Coup de théâtre à Varembé. Le club du président Allan Aventurato a pris la décision de se défaire des services de l’entraîneur de la première équipe Robert Müller et de son assistant Bruno Rocha ! Le tout à un petit jour du début du championnat de 1ère ligue. Ce qui devait représenter une grande fête pour le club avec le premier match de son histoire dans cette catégorie se transforme gentiment en situation chaotique. Explications.

Une histoire de diplôme 

Le 27 mai dernier, l’Olympique de Genève est pour la première fois de sa jeune histoire promu en 1ère ligue. Grand artisan de cette promotion, Bruno Rocha, alors officiellement entraîneur de l’équipe, ne possède néanmoins pas le Diplôme A exigé pour exercer dans cette catégorie. En possession du fameux sésame, Robert Müller propose alors ses services et change sa casquette de directeur sportif pour celle d’entraîneur de la première équipe. « Je voulais à tout prix que Bruno reste le responsable de l’équipe et j’ai donc proposé cette solution, avance-t-il. Je crois en lui et j’ai donc tout fait pour qu’il puisse continuer à diriger le groupe ».  

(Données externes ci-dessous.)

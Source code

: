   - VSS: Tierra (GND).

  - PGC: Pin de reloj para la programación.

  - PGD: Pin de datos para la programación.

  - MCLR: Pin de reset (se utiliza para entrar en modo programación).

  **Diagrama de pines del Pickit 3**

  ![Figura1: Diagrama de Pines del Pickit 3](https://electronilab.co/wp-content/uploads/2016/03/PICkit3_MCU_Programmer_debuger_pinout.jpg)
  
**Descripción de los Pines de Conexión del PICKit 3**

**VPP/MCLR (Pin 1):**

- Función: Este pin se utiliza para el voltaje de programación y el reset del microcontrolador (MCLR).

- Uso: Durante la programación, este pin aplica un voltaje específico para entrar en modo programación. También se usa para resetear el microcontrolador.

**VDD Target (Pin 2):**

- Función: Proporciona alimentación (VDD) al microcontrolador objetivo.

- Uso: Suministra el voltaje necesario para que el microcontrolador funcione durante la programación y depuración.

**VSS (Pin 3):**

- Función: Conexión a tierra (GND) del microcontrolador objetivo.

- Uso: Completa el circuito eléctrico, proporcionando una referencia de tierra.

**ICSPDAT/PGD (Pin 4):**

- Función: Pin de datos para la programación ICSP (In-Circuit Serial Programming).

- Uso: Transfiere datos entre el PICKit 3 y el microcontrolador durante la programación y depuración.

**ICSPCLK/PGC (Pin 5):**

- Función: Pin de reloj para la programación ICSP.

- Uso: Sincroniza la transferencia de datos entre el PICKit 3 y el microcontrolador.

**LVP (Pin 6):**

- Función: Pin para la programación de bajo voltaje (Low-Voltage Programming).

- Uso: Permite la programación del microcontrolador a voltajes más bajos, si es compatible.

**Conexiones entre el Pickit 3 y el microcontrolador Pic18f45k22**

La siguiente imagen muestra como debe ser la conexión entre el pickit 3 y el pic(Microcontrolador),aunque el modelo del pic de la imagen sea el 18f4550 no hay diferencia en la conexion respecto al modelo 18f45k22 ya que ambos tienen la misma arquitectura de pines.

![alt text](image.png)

Néanmoins, les conditions et le règlement de l’ASF compliqueraient la situation selon le président Allan Aventurato. En effet, le diplôme A du nouvel entraîneur ferait selon lui l’objet d’une mise à jour obligatoire contraignant le club à verser un montant important à l’ASF si Robert Müller venait à rester en place. A cause des risques financiers qu’il jugerait trop importants, le président a décidé de se séparer de Robert Müller et du même coup de Bruno Rocha ce vendredi, à la veille de l’ouverture du championnat.

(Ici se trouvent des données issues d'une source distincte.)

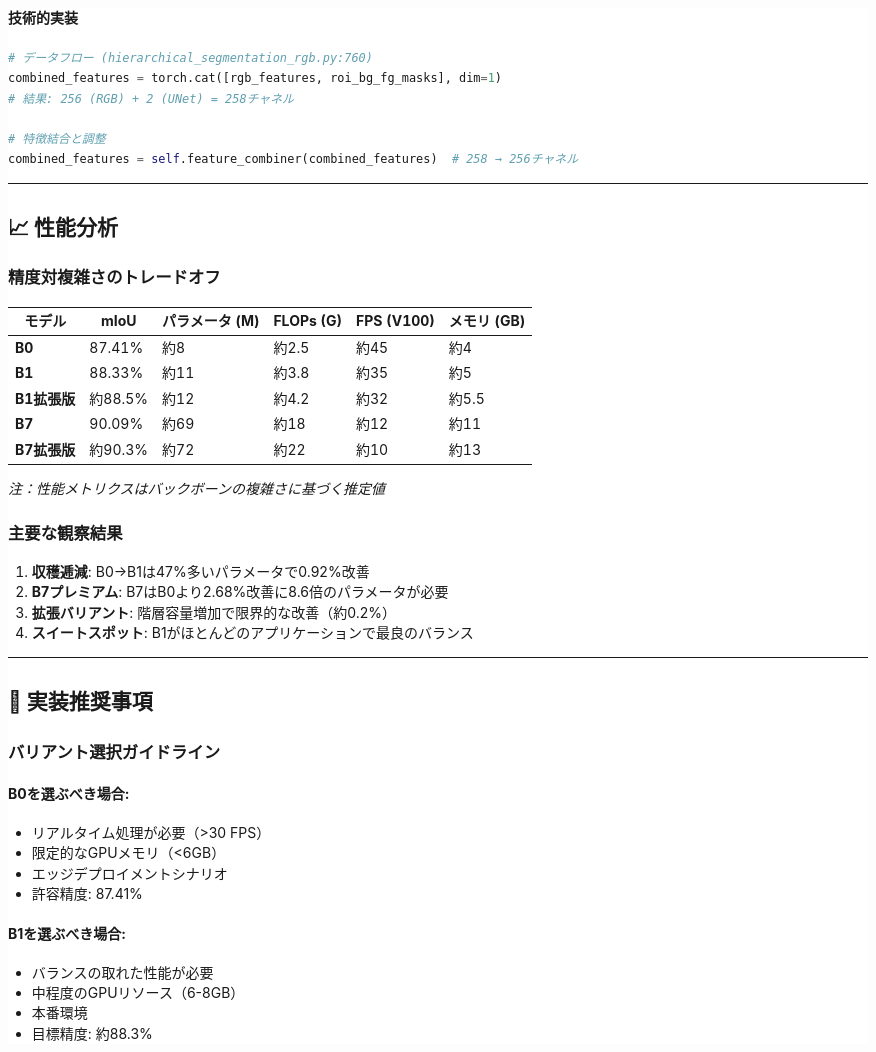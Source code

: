 #### **技術的実装**
```python
# データフロー (hierarchical_segmentation_rgb.py:760)
combined_features = torch.cat([rgb_features, roi_bg_fg_masks], dim=1)
# 結果: 256 (RGB) + 2 (UNet) = 258チャネル

# 特徴結合と調整
combined_features = self.feature_combiner(combined_features)  # 258 → 256チャネル
```

---

## 📈 性能分析

### 精度対複雑さのトレードオフ

| モデル | mIoU | パラメータ (M) | FLOPs (G) | FPS (V100) | メモリ (GB) |
|--------|------|---------------|-----------|------------|-------------|
| **B0** | 87.41% | 約8 | 約2.5 | 約45 | 約4 |
| **B1** | 88.33% | 約11 | 約3.8 | 約35 | 約5 |
| **B1拡張版** | 約88.5% | 約12 | 約4.2 | 約32 | 約5.5 |
| **B7** | 90.09% | 約69 | 約18 | 約12 | 約11 |
| **B7拡張版** | 約90.3% | 約72 | 約22 | 約10 | 約13 |

*注：性能メトリクスはバックボーンの複雑さに基づく推定値*

### 主要な観察結果

1. **収穫逓減**: B0→B1は47%多いパラメータで0.92%改善
2. **B7プレミアム**: B7はB0より2.68%改善に8.6倍のパラメータが必要
3. **拡張バリアント**: 階層容量増加で限界的な改善（約0.2%）
4. **スイートスポット**: B1がほとんどのアプリケーションで最良のバランス

---

## 🔧 実装推奨事項

### バリアント選択ガイドライン

#### **B0を選ぶべき場合:**
- リアルタイム処理が必要（>30 FPS）
- 限定的なGPUメモリ（<6GB）
- エッジデプロイメントシナリオ
- 許容精度: 87.41%

#### **B1を選ぶべき場合:**
- バランスの取れた性能が必要
- 中程度のGPUリソース（6-8GB）
- 本番環境
- 目標精度: 約88.3%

Un argument balayé par Robert Müller en personne : « Ce n’est pas vrai du tout ! Mon diplôme était désormais à jour et le club devait uniquement payer une caution de CHF 5’000.- pour mes deux semaines de cours, somme qui nous aurait été rendue par la suite ». Selon lui, la raison de son éviction est plus complexe : « J’étais devenu trop dangereux pour Allan, car c’est moi qui faisais tout au club et lui ne faisait tout simplement rien. Il nous a fait des promesses qu’il n’a pas tenues, notamment au niveau des contrats du staff qu’il n’a toujours pas envoyés ».

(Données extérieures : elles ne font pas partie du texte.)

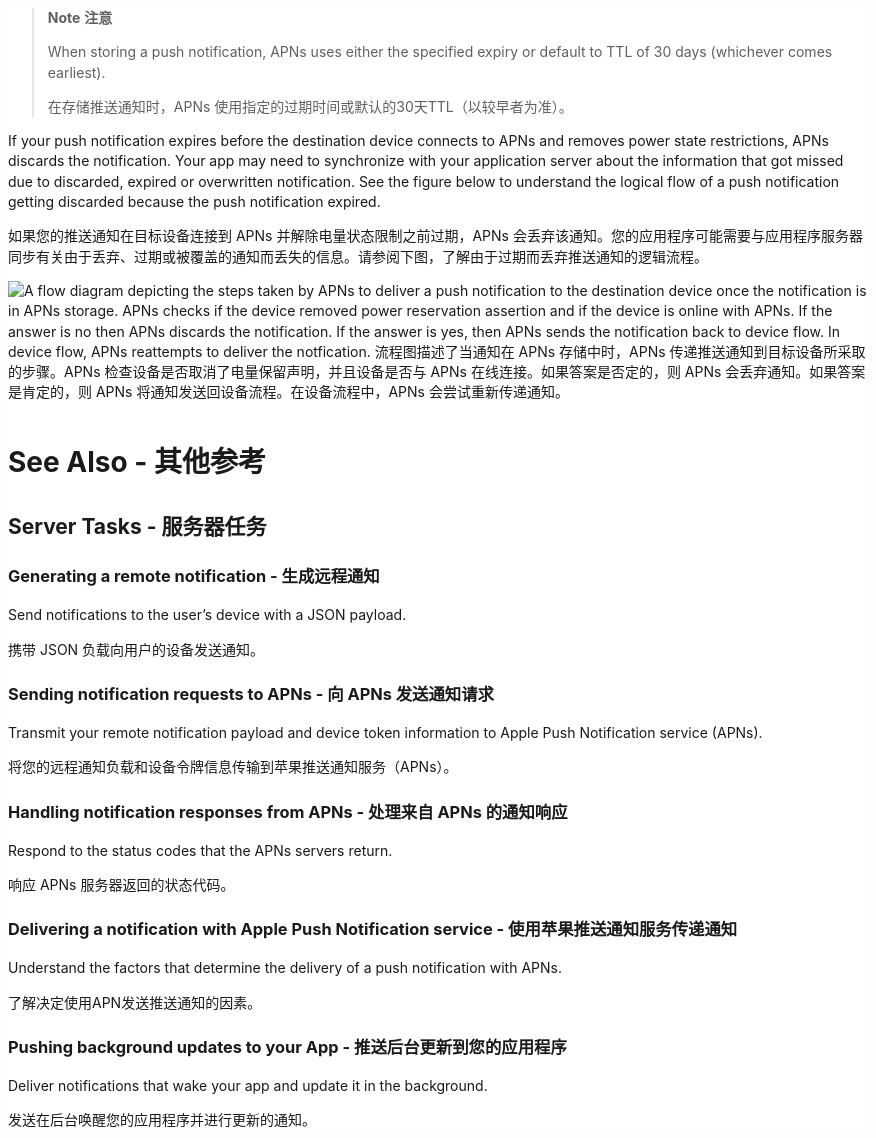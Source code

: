 > **Note** **注意**
>
> When storing a push notification, APNs uses either the specified expiry or default to TTL of 30 days (whichever comes earliest).
> 
> 在存储推送通知时，APNs 使用指定的过期时间或默认的30天TTL（以较早者为准）。

If your push notification expires before the destination device connects to APNs and removes power state restrictions, APNs discards the notification. Your app may need to synchronize with your application server about the information that got missed due to discarded, expired or overwritten notification. See the figure below to understand the logical flow of a push notification getting discarded because the push notification expired.

如果您的推送通知在目标设备连接到 APNs 并解除电量状态限制之前过期，APNs 会丢弃该通知。您的应用程序可能需要与应用程序服务器同步有关由于丢弃、过期或被覆盖的通知而丢失的信息。请参阅下图，了解由于过期而丢弃推送通知的逻辑流程。

![A flow diagram depicting the steps taken by APNs to deliver a push notification to the destination device once the notification is in APNs storage. APNs checks if the device removed power reservation assertion and if the device is online with APNs. If the answer is no then APNs discards the notification. If the answer is yes, then APNs sends the notification back to device flow. In device flow, APNs reattempts to deliver the notfication. 流程图描述了当通知在 APNs 存储中时，APNs 传递推送通知到目标设备所采取的步骤。APNs 检查设备是否取消了电量保留声明，并且设备是否与 APNs 在线连接。如果答案是否定的，则 APNs 会丢弃通知。如果答案是肯定的，则 APNs 将通知发送回设备流程。在设备流程中，APNs 会尝试重新传递通知。](https://docs-assets.developer.apple.com/published/c013cf7573/rendered2x-1693426118.png)

# See Also - 其他参考

## Server Tasks - 服务器任务

###  Generating a remote notification - 生成远程通知

Send notifications to the user’s device with a JSON payload.

携带 JSON 负载向用户的设备发送通知。

### Sending notification requests to APNs - 向 APNs 发送通知请求

Transmit your remote notification payload and device token information to Apple Push Notification service (APNs).

将您的远程通知负载和设备令牌信息传输到苹果推送通知服务（APNs）。

### Handling notification responses from APNs - 处理来自 APNs 的通知响应

Respond to the status codes that the APNs servers return.

响应 APNs 服务器返回的状态代码。

### Delivering a notification with Apple Push Notification service - 使用苹果推送通知服务传递通知

Understand the factors that determine the delivery of a push notification with APNs.

了解决定使用APN发送推送通知的因素。

### Pushing background updates to your App - 推送后台更新到您的应用程序

Deliver notifications that wake your app and update it in the background.

发送在后台唤醒您的应用程序并进行更新的通知。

Contacté également ce vendredi, Bruno Rocha a avoué avoir eu une discussion en début de semaine avec le club concernant Robert Müller : « Nous avons discuté avec Allan Aventurato et ce dernier m’a confié qu’il voulait me garder mais qu’il ne souhaitait pas reconduire le contrat de Robert Müller. J’ai dit que je n’étais pas d’accord, et on en est resté là, sans plus. Nous avons ensuite fait une soirée d’équipe mercredi où tout s’est très bien passé ». Et ce vendredi, coup de théâtre pour l’ancien entraîneur de Benfica Genève : « Des gens ont commencé à m’appeler pour me demander si c’était vrai que je n’étais plus l’entraîneur d’OG. Et là, je me suis demandé ce qu’il se passait. J’ai ensuite reçu un message du président m’annonçant que l’équipe allait être confiée à quelqu’un d’autre. Il m’a proposé de rester en tant qu’assistant du nouveau staff, mais j’ai refusé ». 

Qui sur le banc ce samedi ?

A quelques heures de son déplacement sur la pelouse de Terre-Sainte, l’Olympique de Genève n’aurait donc personne en possession du diplôme A pour s’asseoir sur le banc. « Apparemment, ils ont trouvé quelqu’un mais il est actuellement en vacances jusqu’au 7 août, confie Robert Müller. Le président aimerait que ce soit Maxime Sanou et Miguel Ferreira qui soient présents pour samedi et il aurait déjà contacté l’ASF pour leur communiquer que l’entraîneur était en vacances ». Miguel Ferreira, actuel entraîneur des gardiens, a décidé de démissionner après avoir appris la nouvelle et seul Maxime Sanou reste à bord en attendant l’arrivée du nouveau staff.  

Le message a été transmis ce soir aux joueurs. A voir comment le groupe réagira à ce chamboulement, mais le début de saison de l’Olympique de Genève risque d’être bien compliqué tant Bruno Rocha était apprécié du groupe. Premier élément de réponse demain à 16h30 du côté du Centre Sportif des Rojalets.